How to prevent a data breach

A telecom provider, an airline, a market research company: all had a data breach in early 2023. What do you do if your company has leaked customer data? And how do you prevent such a data breach?

What is a data breach?

In a data breach, personal data falls into the hands of people who should not have access to that data. Think name, address and phone number. A data leak occurs because of a security problem or because someone acts carelessly. For example, an employee leaving a flash drive with customer data on the train. Or personal data stored unsecured on a computer server.


In the event of a data breach, your company may suffer reputational damage (in Dutch). Nobody likes to tell customers or suppliers that their personal data is on the street. The consequences are also potentially serious for the victims. Criminals misuse their leaked personal data for phishing and identity fraud (in Dutch), for example.

A data leak is common, both in large and small companies. Serious data leaks must be reported to the Personal Data Authority (AP) within 72 hours, otherwise you may be fined.

Severity of data breaches increases

In 2022, the Personal Data Authority (AP) received more than 21,000 reports of a data breach. A decrease compared to 2021 when there were almost 25,000. The AP does see that the severity of data breaches is increasing. In serious data breaches, the risks and consequences are high. Criminals can, for example, misuse medical data and use it to make false insurance claims.

Discover the leak

A data leak happens very quickly. A mistake is easy to make. It certainly does not just happen to big companies. For example, you lose your laptop or you accidentally email sensitive information to the wrong person. Then you already have a data leak.

You often only discover a data leak due to a security problem when performing checks. You may then have been leaking data for a long time. So, pay attention to the following issues:

  • Regularly check the logs of your IT systems. Has data changed or disappeared unexpectedly? Are there any suspicious login attempts on accounts? With a logbook, you know who is in your network at what time. And what they are doing there. You can buy software that allows you to install a logbook.
  • Be alert to customers, suppliers and other business contacts complaining about phishing or other scam attempts.
  • Check notifications from your antivirus software or firewall. Is there any suspicious network traffic? Is suspicious software active?

Do you not trust it? Engage your IT administrator or ask a cybersecurity specialist for advice.

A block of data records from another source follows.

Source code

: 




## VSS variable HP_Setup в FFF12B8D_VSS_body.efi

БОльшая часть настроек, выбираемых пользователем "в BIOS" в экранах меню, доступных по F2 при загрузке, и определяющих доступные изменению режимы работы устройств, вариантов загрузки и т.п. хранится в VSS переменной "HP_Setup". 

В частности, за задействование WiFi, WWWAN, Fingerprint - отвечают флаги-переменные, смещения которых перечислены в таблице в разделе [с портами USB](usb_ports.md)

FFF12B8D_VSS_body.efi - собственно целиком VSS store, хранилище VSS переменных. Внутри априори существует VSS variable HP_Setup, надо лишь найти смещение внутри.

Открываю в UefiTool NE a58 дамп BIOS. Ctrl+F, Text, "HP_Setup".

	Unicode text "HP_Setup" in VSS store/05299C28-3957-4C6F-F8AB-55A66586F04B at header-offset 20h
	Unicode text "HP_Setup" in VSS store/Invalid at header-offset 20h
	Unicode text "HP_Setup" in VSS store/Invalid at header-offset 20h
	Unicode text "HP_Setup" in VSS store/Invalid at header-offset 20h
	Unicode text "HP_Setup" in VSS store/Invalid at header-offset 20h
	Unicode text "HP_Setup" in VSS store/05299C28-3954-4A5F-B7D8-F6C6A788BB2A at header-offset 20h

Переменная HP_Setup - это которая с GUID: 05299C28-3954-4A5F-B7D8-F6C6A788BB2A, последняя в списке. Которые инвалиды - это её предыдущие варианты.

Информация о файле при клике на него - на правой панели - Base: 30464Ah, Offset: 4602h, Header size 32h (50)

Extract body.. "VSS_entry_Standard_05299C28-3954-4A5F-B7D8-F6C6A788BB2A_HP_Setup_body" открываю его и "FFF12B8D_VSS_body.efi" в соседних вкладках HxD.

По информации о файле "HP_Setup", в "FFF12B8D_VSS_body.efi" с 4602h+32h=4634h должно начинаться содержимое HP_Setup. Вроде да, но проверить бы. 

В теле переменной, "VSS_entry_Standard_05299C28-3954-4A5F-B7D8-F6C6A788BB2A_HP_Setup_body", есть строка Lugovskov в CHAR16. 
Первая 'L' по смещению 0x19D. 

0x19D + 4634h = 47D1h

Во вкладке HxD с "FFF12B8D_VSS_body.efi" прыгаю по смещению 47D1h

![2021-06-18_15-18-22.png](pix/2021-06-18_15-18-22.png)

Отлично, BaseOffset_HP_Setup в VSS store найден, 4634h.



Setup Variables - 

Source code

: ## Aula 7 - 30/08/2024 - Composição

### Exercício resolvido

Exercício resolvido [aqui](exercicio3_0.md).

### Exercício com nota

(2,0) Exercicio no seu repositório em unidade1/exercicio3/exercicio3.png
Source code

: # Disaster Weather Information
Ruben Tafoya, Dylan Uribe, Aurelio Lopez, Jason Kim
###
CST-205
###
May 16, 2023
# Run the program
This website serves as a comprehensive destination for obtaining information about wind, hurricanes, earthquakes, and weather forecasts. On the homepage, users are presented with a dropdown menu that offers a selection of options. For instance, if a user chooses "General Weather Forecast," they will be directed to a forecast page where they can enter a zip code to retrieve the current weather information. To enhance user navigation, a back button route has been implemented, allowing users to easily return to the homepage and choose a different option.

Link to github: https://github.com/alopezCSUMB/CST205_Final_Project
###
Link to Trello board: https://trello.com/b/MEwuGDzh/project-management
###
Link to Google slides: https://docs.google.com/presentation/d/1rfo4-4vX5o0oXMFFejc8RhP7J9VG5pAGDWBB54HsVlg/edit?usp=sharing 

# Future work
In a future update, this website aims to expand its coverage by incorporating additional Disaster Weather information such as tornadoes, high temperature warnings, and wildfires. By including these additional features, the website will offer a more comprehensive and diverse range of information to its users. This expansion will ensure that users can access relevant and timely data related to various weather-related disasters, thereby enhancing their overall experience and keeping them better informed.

Video: GDPR: privacy and personal details

Protect personal data

With a few measures, you can prevent your own and your customers' personal data from falling into the wrong hands. For example, take the following actions:

  1. Discuss regularly with colleagues – say, once a year – how data is processed in your company. Send your data securely.
  2. Make sure you are well-versed in the GDPR, which covers the handling of personal data.
  3. Do not give out passwords, customer data, and access to your systems to third parties, such as self-employed professionals you hire or suppliers.
  4. Will a third party be processing personal data for your company? Then make sure you have a data-processing agreement (in Dutch). Are you self-employed? Then check for each new assignment whether you will be working with your client's personal data. In that case, you must enter into a non-disclosure agreement with them.
  5. Tell customers what data you are collecting and for what purpose. And give them the opportunity to opt out or to stop their data from being collected.
  6. Invest in good IT security for your laptop, computer, phone, and mobile devices. For example, use strong passwords or two-factor authentication. Also, discuss your security once a year with a cybersecurity expert.

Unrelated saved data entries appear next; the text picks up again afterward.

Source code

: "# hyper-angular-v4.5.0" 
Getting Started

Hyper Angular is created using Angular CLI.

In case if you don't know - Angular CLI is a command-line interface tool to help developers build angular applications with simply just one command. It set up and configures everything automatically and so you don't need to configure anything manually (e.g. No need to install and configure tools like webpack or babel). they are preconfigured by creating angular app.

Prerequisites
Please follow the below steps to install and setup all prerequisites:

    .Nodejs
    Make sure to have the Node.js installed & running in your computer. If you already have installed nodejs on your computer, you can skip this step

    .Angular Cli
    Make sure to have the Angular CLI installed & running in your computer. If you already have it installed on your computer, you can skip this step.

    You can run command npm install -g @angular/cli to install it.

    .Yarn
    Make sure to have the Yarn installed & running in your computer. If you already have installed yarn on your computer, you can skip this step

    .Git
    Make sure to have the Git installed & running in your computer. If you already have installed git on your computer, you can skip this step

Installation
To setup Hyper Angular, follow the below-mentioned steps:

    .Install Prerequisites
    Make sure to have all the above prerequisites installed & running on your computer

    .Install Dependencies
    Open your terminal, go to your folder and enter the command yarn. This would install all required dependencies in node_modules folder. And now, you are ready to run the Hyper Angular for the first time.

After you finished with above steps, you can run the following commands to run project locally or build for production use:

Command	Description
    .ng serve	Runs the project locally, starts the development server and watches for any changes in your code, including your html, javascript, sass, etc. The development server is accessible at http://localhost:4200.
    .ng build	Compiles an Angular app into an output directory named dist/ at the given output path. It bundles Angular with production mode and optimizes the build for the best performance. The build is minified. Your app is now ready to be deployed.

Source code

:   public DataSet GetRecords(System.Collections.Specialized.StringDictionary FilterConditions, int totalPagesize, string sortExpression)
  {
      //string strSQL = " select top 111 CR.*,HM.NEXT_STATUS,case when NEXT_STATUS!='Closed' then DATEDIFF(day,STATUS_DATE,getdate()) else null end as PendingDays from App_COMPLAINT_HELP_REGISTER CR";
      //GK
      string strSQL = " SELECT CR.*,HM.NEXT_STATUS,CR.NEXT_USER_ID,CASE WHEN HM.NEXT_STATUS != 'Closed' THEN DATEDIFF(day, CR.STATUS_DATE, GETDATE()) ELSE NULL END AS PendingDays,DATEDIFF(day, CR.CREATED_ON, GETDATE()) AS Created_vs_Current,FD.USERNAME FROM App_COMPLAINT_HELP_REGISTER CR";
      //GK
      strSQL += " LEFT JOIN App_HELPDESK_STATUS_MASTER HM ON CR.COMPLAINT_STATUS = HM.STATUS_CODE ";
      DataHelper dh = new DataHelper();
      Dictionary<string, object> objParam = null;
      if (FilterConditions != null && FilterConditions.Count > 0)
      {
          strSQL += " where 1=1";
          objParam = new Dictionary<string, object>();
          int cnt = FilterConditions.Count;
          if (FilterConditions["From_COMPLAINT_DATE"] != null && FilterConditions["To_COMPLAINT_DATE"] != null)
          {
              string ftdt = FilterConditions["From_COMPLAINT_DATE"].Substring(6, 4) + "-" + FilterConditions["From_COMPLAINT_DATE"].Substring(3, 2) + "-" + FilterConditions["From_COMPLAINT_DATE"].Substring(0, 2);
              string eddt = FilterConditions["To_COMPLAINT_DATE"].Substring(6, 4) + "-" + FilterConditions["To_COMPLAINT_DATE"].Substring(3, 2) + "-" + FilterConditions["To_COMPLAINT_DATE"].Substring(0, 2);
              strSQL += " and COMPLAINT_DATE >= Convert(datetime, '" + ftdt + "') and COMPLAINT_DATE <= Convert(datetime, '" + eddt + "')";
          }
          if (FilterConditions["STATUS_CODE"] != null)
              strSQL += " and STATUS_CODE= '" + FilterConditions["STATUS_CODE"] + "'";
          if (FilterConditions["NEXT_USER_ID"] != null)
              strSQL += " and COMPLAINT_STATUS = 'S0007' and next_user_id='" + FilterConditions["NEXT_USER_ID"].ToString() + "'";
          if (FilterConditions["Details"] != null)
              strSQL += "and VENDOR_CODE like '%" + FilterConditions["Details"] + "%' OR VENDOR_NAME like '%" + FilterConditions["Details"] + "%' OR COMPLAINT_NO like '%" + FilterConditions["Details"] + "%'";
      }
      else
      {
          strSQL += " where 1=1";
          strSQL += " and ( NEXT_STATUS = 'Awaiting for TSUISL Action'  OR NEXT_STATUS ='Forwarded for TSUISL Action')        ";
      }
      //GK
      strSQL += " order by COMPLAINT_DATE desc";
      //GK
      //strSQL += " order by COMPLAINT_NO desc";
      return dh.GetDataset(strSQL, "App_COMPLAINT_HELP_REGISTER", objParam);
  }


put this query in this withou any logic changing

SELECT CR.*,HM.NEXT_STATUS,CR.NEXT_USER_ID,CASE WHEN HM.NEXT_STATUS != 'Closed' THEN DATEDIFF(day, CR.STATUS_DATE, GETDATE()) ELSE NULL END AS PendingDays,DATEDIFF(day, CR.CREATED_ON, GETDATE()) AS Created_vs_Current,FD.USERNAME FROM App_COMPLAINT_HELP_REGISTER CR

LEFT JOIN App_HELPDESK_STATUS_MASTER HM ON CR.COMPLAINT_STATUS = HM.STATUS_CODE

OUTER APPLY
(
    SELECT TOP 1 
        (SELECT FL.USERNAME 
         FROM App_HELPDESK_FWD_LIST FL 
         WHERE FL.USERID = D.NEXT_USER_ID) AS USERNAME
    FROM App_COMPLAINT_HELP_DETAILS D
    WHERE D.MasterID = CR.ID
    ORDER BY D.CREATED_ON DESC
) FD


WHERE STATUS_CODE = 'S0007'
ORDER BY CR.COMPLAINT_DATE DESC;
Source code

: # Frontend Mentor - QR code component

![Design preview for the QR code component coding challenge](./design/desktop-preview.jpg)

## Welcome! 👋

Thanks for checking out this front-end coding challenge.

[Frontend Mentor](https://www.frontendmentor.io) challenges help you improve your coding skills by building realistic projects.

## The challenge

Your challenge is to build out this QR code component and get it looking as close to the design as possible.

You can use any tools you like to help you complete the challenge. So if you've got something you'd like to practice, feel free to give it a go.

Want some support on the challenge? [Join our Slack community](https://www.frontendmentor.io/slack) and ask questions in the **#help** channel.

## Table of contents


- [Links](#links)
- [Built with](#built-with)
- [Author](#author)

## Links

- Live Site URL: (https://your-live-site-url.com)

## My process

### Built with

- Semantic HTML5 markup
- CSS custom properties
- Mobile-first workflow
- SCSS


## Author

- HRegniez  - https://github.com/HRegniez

Roadmap in case of data breach

Take the following steps if you have a data breach:

  1. Check is any personal data is involved. Personal data can be traced back to a person. Think of name, address, place of residence, but also phone numbers and e-mail addresses.
  2. Stop the data breach if it still exists. Think about remotely wiping a lost smartphone. Is fixing the data breach complicated? Then engage a cybersecurity or digital forensics expert.

Assess the risk of the data breach. The more sensitive the personal data, the higher the risk. Check the list of examples from the Personal Data Authority (AP).

Mandatorily report the data breach to the AP within 72 hours. This applies to data breaches that result in risk to the rights and freedoms of victims. Don't report it? Then the AP may impose a fine on you.

Report the data leak to the victims whose data you leaked. This applies to data leaks that could have major consequences for you and the victims. Think of reputation damage, identity fraud and discrimination.

In all cases, register the data breach in your mandatory data breach register.